Brazilian footballer

Cristiano Moraes de Oliveira (born 28 September 1983), known simply as Cristiano, is a Brazilian former professional footballer who played as an attacking midfielder.

He spent most of his career in Portugal, amassing Primeira Liga totals of 135 games and 17 goals over the course of eight seasons, almost exclusively with Paços de Ferreira.

==Club career==
Born in Manaus, Amazonas, Cristiano started playing football with two local clubs, Nacional Futebol Clube and São Raimundo Esporte Clube (AM), representing the latter on loan. In August 2005 he moved to Portugal and joined F.C. Paços de Ferreira, being rarely used in his debut season in the Primeira Liga (eight appearances, all as a substitute).

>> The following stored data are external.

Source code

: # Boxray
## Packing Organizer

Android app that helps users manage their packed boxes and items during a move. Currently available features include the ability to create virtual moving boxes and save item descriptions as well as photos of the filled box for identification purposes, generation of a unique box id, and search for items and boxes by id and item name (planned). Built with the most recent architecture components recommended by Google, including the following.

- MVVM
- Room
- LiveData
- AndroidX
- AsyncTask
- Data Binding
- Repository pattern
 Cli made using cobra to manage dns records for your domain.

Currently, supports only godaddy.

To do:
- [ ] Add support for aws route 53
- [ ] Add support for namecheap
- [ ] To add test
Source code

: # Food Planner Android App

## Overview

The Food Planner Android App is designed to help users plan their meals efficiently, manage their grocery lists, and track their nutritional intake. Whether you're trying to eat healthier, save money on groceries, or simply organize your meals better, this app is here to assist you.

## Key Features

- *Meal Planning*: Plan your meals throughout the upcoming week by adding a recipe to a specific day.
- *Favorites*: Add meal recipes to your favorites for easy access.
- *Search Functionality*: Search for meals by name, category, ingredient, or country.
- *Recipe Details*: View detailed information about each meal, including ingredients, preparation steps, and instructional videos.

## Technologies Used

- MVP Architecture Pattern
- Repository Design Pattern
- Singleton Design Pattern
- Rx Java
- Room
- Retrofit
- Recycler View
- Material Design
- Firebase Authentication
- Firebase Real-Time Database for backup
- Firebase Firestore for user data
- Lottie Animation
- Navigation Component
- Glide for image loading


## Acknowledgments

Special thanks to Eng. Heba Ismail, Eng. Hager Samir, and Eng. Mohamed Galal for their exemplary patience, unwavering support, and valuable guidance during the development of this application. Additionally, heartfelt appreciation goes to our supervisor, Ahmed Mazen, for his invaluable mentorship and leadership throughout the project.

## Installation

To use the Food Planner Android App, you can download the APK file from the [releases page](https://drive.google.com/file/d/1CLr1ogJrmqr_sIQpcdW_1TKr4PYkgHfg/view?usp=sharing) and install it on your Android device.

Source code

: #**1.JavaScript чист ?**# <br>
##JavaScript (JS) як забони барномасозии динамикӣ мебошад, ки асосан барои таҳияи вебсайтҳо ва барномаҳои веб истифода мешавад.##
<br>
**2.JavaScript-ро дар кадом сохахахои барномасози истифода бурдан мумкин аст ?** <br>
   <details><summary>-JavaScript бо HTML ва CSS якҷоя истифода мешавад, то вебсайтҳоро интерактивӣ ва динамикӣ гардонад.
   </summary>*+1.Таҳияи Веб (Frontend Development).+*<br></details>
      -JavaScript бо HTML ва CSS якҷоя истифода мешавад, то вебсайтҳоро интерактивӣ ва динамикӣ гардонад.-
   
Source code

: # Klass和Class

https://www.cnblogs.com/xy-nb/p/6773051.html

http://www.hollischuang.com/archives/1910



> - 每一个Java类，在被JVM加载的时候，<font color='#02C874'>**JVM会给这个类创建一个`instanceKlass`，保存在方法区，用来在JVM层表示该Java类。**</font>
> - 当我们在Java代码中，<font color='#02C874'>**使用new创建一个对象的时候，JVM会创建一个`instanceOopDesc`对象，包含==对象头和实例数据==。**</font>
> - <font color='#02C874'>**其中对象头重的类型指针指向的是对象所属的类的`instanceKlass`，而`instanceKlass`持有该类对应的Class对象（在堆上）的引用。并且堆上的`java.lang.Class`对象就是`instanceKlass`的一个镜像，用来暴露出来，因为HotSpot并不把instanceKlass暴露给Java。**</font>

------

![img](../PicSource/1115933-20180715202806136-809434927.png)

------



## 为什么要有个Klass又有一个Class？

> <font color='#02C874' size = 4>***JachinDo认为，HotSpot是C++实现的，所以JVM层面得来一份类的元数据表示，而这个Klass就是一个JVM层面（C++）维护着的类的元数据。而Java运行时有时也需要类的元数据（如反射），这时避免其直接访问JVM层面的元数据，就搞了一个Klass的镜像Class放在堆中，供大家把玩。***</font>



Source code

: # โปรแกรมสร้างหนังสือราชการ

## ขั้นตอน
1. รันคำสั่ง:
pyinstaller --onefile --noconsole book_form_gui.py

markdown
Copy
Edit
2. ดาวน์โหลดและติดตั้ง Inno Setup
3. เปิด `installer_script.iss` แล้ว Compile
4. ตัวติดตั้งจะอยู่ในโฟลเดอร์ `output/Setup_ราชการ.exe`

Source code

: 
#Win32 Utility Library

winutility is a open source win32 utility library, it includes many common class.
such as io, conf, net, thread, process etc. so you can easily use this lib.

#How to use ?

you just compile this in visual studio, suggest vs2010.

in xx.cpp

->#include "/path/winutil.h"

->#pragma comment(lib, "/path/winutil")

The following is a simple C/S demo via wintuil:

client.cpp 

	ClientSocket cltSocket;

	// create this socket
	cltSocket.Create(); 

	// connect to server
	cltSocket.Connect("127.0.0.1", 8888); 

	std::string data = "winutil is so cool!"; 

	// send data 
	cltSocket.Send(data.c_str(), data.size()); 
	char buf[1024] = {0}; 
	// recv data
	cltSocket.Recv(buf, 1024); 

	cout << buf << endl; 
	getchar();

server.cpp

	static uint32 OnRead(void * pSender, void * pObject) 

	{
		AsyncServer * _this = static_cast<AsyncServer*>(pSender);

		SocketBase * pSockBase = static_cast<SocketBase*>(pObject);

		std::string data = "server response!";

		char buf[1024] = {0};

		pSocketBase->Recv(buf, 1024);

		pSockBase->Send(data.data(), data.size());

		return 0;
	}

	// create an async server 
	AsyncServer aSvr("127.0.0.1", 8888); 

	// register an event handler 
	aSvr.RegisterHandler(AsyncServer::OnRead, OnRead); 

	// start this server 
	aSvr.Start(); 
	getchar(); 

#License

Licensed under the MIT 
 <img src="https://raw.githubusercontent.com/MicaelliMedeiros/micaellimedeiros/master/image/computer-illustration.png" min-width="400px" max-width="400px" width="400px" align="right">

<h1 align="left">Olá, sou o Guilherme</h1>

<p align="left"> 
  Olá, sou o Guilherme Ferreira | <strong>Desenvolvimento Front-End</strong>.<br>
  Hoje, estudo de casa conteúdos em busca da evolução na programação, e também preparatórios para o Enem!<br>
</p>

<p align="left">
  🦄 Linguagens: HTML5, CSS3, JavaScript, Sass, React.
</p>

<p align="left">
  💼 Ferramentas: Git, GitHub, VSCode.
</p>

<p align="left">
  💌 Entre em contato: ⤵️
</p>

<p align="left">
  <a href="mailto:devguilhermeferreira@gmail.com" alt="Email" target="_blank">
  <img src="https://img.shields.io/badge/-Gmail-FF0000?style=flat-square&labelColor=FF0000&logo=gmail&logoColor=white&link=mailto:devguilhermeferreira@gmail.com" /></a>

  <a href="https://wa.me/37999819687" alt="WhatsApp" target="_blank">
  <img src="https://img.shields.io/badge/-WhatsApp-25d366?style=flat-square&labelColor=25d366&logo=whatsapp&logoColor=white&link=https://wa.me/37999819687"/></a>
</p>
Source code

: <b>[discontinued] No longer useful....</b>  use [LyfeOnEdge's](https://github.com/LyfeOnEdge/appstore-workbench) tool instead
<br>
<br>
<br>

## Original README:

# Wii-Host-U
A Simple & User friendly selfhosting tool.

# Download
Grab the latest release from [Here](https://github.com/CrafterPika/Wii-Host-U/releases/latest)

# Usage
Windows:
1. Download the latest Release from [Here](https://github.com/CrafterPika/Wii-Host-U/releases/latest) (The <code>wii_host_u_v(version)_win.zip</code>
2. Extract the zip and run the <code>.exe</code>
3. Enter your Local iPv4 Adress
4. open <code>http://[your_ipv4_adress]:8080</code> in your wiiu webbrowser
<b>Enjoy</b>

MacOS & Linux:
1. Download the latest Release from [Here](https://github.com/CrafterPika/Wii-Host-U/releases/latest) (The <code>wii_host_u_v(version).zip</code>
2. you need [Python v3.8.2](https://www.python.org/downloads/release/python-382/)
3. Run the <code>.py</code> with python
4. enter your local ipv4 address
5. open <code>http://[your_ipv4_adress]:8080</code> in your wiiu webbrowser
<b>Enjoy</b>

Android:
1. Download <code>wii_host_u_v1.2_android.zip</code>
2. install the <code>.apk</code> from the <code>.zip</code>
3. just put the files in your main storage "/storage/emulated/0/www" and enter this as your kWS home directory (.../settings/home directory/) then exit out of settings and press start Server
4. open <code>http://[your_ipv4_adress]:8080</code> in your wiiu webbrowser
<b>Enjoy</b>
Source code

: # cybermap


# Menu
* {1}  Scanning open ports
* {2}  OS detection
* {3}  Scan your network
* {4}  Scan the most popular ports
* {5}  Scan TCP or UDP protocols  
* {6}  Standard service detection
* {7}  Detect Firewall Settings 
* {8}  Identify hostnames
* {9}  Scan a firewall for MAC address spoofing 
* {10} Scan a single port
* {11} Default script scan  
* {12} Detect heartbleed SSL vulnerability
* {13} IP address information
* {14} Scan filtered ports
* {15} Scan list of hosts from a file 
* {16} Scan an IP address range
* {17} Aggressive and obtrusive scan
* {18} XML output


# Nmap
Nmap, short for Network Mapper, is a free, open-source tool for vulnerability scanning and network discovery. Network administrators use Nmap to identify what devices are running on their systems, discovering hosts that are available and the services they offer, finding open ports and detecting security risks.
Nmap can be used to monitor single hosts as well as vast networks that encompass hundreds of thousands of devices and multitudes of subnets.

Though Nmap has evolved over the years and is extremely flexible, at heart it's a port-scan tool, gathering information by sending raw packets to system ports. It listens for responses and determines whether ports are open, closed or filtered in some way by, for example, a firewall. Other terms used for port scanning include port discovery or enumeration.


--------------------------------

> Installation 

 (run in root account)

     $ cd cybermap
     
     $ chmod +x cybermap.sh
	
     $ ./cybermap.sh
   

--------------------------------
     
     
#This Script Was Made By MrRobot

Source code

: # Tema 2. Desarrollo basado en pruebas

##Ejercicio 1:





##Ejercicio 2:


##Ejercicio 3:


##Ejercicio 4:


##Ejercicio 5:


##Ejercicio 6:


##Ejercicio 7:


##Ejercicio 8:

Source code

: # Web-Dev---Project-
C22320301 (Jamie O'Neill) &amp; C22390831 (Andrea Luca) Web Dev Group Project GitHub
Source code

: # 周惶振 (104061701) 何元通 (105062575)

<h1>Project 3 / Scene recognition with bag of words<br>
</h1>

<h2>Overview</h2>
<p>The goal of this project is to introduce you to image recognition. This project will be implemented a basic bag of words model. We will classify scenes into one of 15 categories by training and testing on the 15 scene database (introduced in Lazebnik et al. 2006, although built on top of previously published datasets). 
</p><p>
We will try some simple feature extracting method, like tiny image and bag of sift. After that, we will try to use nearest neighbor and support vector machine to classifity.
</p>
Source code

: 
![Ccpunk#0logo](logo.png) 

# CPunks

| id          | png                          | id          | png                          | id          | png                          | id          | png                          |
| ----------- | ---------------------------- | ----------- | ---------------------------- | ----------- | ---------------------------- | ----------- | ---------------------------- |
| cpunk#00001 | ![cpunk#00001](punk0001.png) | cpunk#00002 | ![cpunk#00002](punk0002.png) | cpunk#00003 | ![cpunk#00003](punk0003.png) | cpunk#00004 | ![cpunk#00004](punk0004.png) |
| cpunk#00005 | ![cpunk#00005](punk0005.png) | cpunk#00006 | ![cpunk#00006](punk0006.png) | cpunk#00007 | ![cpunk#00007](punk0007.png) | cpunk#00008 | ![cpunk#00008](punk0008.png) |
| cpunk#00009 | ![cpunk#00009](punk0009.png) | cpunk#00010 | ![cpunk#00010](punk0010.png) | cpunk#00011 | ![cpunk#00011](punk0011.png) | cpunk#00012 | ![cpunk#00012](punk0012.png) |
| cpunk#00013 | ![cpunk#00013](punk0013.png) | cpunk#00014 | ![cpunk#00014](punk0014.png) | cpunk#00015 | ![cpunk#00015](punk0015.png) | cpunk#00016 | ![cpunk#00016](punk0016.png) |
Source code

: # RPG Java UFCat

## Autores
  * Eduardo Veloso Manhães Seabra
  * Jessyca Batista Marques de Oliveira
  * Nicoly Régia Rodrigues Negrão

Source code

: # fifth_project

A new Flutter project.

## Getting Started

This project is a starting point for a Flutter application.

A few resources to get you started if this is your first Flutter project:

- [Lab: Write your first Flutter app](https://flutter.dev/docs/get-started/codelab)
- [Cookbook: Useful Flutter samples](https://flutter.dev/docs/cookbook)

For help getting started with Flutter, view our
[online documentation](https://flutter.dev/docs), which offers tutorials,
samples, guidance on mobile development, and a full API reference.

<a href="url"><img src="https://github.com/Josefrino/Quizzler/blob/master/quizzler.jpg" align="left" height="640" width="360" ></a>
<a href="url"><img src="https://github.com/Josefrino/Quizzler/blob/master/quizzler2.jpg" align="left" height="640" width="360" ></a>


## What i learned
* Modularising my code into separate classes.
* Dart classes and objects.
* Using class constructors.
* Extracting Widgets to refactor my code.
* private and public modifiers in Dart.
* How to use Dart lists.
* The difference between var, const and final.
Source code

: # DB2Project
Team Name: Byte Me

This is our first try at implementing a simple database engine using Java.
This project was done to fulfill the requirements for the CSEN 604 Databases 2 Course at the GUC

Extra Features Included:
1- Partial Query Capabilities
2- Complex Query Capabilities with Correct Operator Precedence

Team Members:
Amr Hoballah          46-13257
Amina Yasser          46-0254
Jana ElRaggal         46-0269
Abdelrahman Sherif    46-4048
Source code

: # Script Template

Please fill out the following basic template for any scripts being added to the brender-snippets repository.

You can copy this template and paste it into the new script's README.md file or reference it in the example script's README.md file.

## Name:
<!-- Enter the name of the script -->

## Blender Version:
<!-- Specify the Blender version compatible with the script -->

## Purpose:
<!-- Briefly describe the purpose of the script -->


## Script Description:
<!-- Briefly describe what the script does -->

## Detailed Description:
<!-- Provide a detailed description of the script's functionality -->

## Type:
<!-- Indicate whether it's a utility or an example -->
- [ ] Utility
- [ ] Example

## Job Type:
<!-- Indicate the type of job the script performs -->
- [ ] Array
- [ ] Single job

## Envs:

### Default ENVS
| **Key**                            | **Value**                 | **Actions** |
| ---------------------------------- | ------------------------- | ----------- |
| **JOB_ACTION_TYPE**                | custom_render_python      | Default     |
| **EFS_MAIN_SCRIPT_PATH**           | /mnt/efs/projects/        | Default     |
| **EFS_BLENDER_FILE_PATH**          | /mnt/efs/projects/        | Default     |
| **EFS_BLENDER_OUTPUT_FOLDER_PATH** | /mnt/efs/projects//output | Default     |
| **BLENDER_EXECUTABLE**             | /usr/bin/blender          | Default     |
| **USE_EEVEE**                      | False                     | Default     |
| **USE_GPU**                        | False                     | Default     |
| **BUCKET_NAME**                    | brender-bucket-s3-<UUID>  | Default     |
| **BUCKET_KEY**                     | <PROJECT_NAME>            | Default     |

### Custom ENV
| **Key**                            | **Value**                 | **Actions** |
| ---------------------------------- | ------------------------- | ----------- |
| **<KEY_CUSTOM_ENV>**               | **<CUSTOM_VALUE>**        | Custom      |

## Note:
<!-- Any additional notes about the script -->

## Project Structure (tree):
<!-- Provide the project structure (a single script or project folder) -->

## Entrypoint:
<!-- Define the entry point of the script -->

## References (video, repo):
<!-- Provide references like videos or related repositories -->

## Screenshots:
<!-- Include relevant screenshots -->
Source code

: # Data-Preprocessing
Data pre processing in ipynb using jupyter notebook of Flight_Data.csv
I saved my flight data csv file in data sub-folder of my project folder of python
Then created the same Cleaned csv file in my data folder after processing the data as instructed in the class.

In the 2006–07 campaign, Cristiano contributed 26 matches – two goals, one of them in a 1–1 home draw against Sporting CP on 17 February 2007– as Paços finished in sixth position, qualifying for the UEFA Cup for the first time in their history. He continued to feature regularly for the northerners in the subsequent seasons, scoring a career-best seven goals in 2008–09.

On 6 November 2009, Cristiano netted twice in the 3–0 away win over C.F. Belenenses. In the following transfer window, he moved to PAOK FC from Greece on a two-and-a-half-year contract; after only a few games, he suffered an anterior cruciate ligament injury, being sidelined for about six months.

Cristiano returned to Portugal in late January 2011, joining Sporting as a free agent and reuniting with his former Paços de Ferreira manager Paulo Sérgio. In June, having made just five competitive appearances, he was released and signed a two-year deal with S.C. Beira-Mar shortly after.